Social Media Strategy & Management

Will European anti fake news measures prove effective?

The European Union sharply criticized the practice of disseminating fake news guilty of manipulating the public opinion, therefore posing a real threat to the stability and cohesion of societies. Hence the much longed for “anti-fake news” measures that present, in particular, indications and restrictions for the various social networks in addition to aids for traditional media to sustain quality information.

Furthermore, the launch of the first European news certification platform has been announced, that will have to notify the trustworthiness of information and implement a “best practices code” to be drafted by summer 2018. At the moment adoption of this code is still on a voluntary basis and it has no binding legal effect. In upcoming months, the Eu Commission will evaluate its applicability and possible benefits to make it effectively become new legislation.

As of today, included in the suggested measures are the possibility for users to easily verify sources and contents and to report potentially fake news, reduced political marketing targeting options, transparency of sponsored political contents, increased effort of online platforms to close fake profiles, and stopping trolls and bots from spreading fake contents.
As a result of these indications and the breaches of recent months to “digital privacy” and how information is delivered, there are still some open questions:

Like all third parties, it will be necessary to understand who will judge how this new European platform operates in relation to news certification. History, (not just in politics or the digital world), is full of certifiers that certify themselves.

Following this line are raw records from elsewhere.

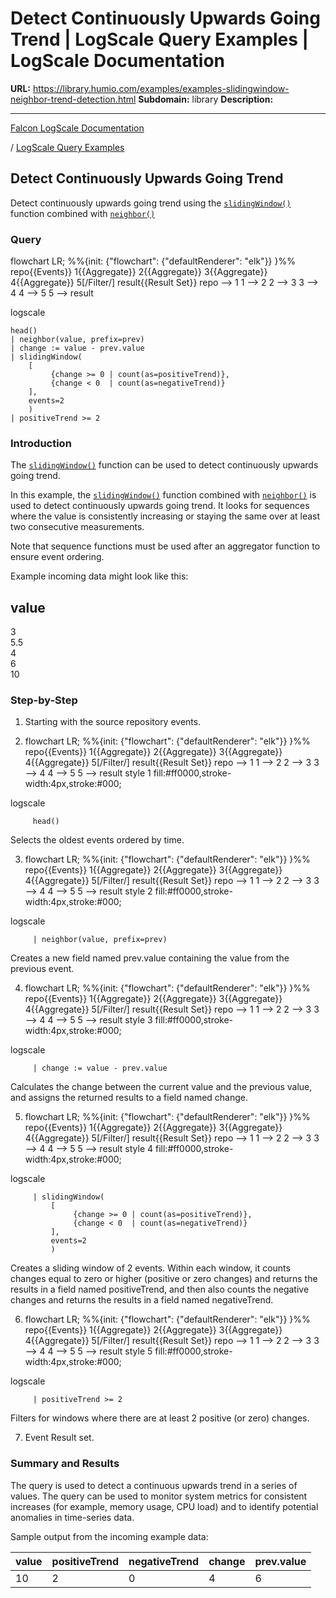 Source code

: # Detect Continuously Upwards Going Trend | LogScale Query Examples | LogScale Documentation

**URL:** https://library.humio.com/examples/examples-slidingwindow-neighbor-trend-detection.html
**Subdomain:** library
**Description:** 

---

[Falcon LogScale Documentation](https://library.humio.com)

/ [LogScale Query Examples](examples.html)

## Detect Continuously Upwards Going Trend

Detect continuously upwards going trend using the [`slidingWindow()`](https://library.humio.com/data-analysis/functions-slidingwindow.html) function combined with [`neighbor()`](https://library.humio.com/data-analysis/functions-neighbor.html)

### Query

flowchart LR; %%{init: {"flowchart": {"defaultRenderer": "elk"}} }%% repo{{Events}} 1{{Aggregate}} 2{{Aggregate}} 3{{Aggregate}} 4{{Aggregate}} 5[/Filter/] result{{Result Set}} repo --> 1 1 --> 2 2 --> 3 3 --> 4 4 --> 5 5 --> result

logscale
    
    
    head()
    | neighbor(value, prefix=prev)
    | change := value - prev.value
    | slidingWindow(
        [
             {change >= 0 | count(as=positiveTrend)},
             {change < 0  | count(as=negativeTrend)}
        ],
        events=2
        )
    | positiveTrend >= 2

### Introduction

The [`slidingWindow()`](https://library.humio.com/data-analysis/functions-slidingwindow.html) function can be used to detect continuously upwards going trend. 

In this example, the [`slidingWindow()`](https://library.humio.com/data-analysis/functions-slidingwindow.html) function combined with [`neighbor()`](https://library.humio.com/data-analysis/functions-neighbor.html) is used to detect continuously upwards going trend. It looks for sequences where the value is consistently increasing or staying the same over at least two consecutive measurements. 

Note that sequence functions must be used after an aggregator function to ensure event ordering. 

Example incoming data might look like this: 

value  
---  
3  
5.5  
4  
6  
10  
  
### Step-by-Step

  1. Starting with the source repository events.

  2. flowchart LR; %%{init: {"flowchart": {"defaultRenderer": "elk"}} }%% repo{{Events}} 1{{Aggregate}} 2{{Aggregate}} 3{{Aggregate}} 4{{Aggregate}} 5[/Filter/] result{{Result Set}} repo --> 1 1 --> 2 2 --> 3 3 --> 4 4 --> 5 5 --> result style 1 fill:#ff0000,stroke-width:4px,stroke:#000;

logscale
         
         head()

Selects the oldest events ordered by time. 

  3. flowchart LR; %%{init: {"flowchart": {"defaultRenderer": "elk"}} }%% repo{{Events}} 1{{Aggregate}} 2{{Aggregate}} 3{{Aggregate}} 4{{Aggregate}} 5[/Filter/] result{{Result Set}} repo --> 1 1 --> 2 2 --> 3 3 --> 4 4 --> 5 5 --> result style 2 fill:#ff0000,stroke-width:4px,stroke:#000;

logscale
         
         | neighbor(value, prefix=prev)

Creates a new field named prev.value containing the value from the previous event. 

  4. flowchart LR; %%{init: {"flowchart": {"defaultRenderer": "elk"}} }%% repo{{Events}} 1{{Aggregate}} 2{{Aggregate}} 3{{Aggregate}} 4{{Aggregate}} 5[/Filter/] result{{Result Set}} repo --> 1 1 --> 2 2 --> 3 3 --> 4 4 --> 5 5 --> result style 3 fill:#ff0000,stroke-width:4px,stroke:#000;

logscale
         
         | change := value - prev.value

Calculates the change between the current value and the previous value, and assigns the returned results to a field named change. 

  5. flowchart LR; %%{init: {"flowchart": {"defaultRenderer": "elk"}} }%% repo{{Events}} 1{{Aggregate}} 2{{Aggregate}} 3{{Aggregate}} 4{{Aggregate}} 5[/Filter/] result{{Result Set}} repo --> 1 1 --> 2 2 --> 3 3 --> 4 4 --> 5 5 --> result style 4 fill:#ff0000,stroke-width:4px,stroke:#000;

logscale
         
         | slidingWindow(
             [
                  {change >= 0 | count(as=positiveTrend)},
                  {change < 0  | count(as=negativeTrend)}
             ],
             events=2
             )

Creates a sliding window of 2 events. Within each window, it counts changes equal to zero or higher (positive or zero changes) and returns the results in a field named positiveTrend, and then also counts the negative changes and returns the results in a field named negativeTrend. 

  6. flowchart LR; %%{init: {"flowchart": {"defaultRenderer": "elk"}} }%% repo{{Events}} 1{{Aggregate}} 2{{Aggregate}} 3{{Aggregate}} 4{{Aggregate}} 5[/Filter/] result{{Result Set}} repo --> 1 1 --> 2 2 --> 3 3 --> 4 4 --> 5 5 --> result style 5 fill:#ff0000,stroke-width:4px,stroke:#000;

logscale
         
         | positiveTrend >= 2

Filters for windows where there are at least 2 positive (or zero) changes. 

  7. Event Result set.




### Summary and Results

The query is used to detect a continuous upwards trend in a series of values. The query can be used to monitor system metrics for consistent increases (for example, memory usage, CPU load) and to identify potential anomalies in time-series data. 

Sample output from the incoming example data: 

value| positiveTrend| negativeTrend| change| prev.value  
---|---|---|---|---  
10| 2| 0| 4| 6
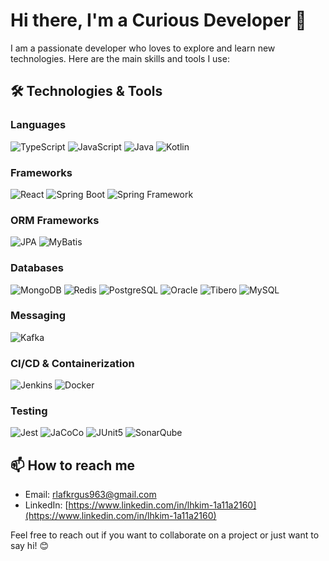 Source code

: # Hi there, I'm a Curious Developer 👋

I am a passionate developer who loves to explore and learn new technologies. Here are the main skills and tools I use:

## 🛠 Technologies & Tools

### Languages
![TypeScript](https://img.shields.io/badge/TypeScript-3178C6?style=for-the-badge&logo=typescript&logoColor=white)
![JavaScript](https://img.shields.io/badge/JavaScript-F7DF1E?style=for-the-badge&logo=javascript&logoColor=black)
![Java](https://img.shields.io/badge/Java-007396?style=for-the-badge&logo=java&logoColor=white)
![Kotlin](https://img.shields.io/badge/Kotlin-0095D5?style=for-the-badge&logo=kotlin&logoColor=white)

### Frameworks
![React](https://img.shields.io/badge/React-61DAFB?style=for-the-badge&logo=react&logoColor=black)
![Spring Boot](https://img.shields.io/badge/Spring%20Boot-6DB33F?style=for-the-badge&logo=spring-boot&logoColor=white)
![Spring Framework](https://img.shields.io/badge/Spring%20Framework-6DB33F?style=for-the-badge&logo=spring&logoColor=white)

### ORM Frameworks
![JPA](https://img.shields.io/badge/JPA-6DB33F?style=for-the-badge&logo=hibernate&logoColor=white)
![MyBatis](https://img.shields.io/badge/MyBatis-E76F00?style=for-the-badge&logo=mybatis&logoColor=white)

### Databases
![MongoDB](https://img.shields.io/badge/MongoDB-47A248?style=for-the-badge&logo=mongodb&logoColor=white)
![Redis](https://img.shields.io/badge/Redis-DC382D?style=for-the-badge&logo=redis&logoColor=white)
![PostgreSQL](https://img.shields.io/badge/PostgreSQL-336791?style=for-the-badge&logo=postgresql&logoColor=white)
![Oracle](https://img.shields.io/badge/Oracle-F80000?style=for-the-badge&logo=oracle&logoColor=white)
![Tibero](https://img.shields.io/badge/Tibero-E54D26?style=for-the-badge&logo=tibero&logoColor=white)
![MySQL](https://img.shields.io/badge/MySQL-4479A1?style=for-the-badge&logo=mysql&logoColor=white)

### Messaging
![Kafka](https://img.shields.io/badge/Apache%20Kafka-231F20?style=for-the-badge&logo=apache-kafka&logoColor=white)

### CI/CD & Containerization
![Jenkins](https://img.shields.io/badge/Jenkins-D24939?style=for-the-badge&logo=jenkins&logoColor=white)
![Docker](https://img.shields.io/badge/Docker-2496ED?style=for-the-badge&logo=docker&logoColor=white)

### Testing
![Jest](https://img.shields.io/badge/Jest-C21325?style=for-the-badge&logo=jest&logoColor=white)
![JaCoCo](https://img.shields.io/badge/JaCoCo-EC2025?style=for-the-badge&logo=jacoco&logoColor=white)
![JUnit5](https://img.shields.io/badge/JUnit5-25A162?style=for-the-badge&logo=junit5&logoColor=white)
![SonarQube](https://img.shields.io/badge/SonarQube-4E9BCD?style=for-the-badge&logo=sonarqube&logoColor=white)

## 📫 How to reach me
- Email: [rlafkrgus963@gmail.com](mailto:rlafkrgus963@gmail.com)
- LinkedIn: [https://www.linkedin.com/in/lhkim-1a11a2160](https://www.linkedin.com/in/lhkim-1a11a2160)

Feel free to reach out if you want to collaborate on a project or just want to say hi! 😊

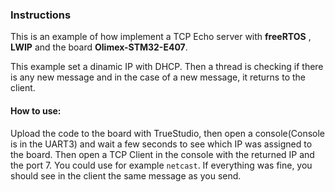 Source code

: ### Instructions
This is an example of how implement a TCP Echo server with **freeRTOS** , **LWIP** and the board **Olimex-STM32-E407**.

This example set a dinamic IP with DHCP. Then a thread is checking if there is any new message and in the case of a new message, it returns to the client.

#### How to use:
Upload the code to the board with TrueStudio, then open a console(Console is in the UART3) and wait a few seconds to see which IP was assigned to the board. Then open a TCP Client in the console with the returned IP and the port 7.
You could use for example ``netcast``.
If everything was fine, you should see in the client the same message as you send.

Fact Checking systems have been available for quite some time, to verify news’ trustworthiness, but are not much used even by people. In a sector in which a few big international players govern all supply chain stages, how can these companies be stopped from influencing the control phase?
These operations seem to focus only on “treating” a condition, acting primarily on the distribution phase with “posthumous” and direct platform checks. No preventive actions directly targeting the source, the creation of fake news are indicated. Technological evolution will further complicate the scenario since it’s already possible to make “fake videos”, that means face-swapped videos that cannot be detected by the naked eye. How can the advance of the new “fake media” be stopped?
finally, the use of fake news is just one side of the story, a much more complex story that was revealed by the Facebook and Cambridge Analytica episode. On the other hand, just as important, is the possibility of targeting people with specific (fake or not fake) information, and therefore collecting and using online information on them for improved profiling. The new GDPR (General Data Protection Regulation), effective by the end of May, will increase the complexity and strictness of collection, management and use of this information, but could also reduce the possibilities for the digital Media market that has transformed profiling and customization into a competitive advantage for both investors and users. Will these measures be able to protect users’ privacy and their right to information without, at the same time, blocking a market that – through intelligent use of consumer related information – can provide benefits to companies as well as users?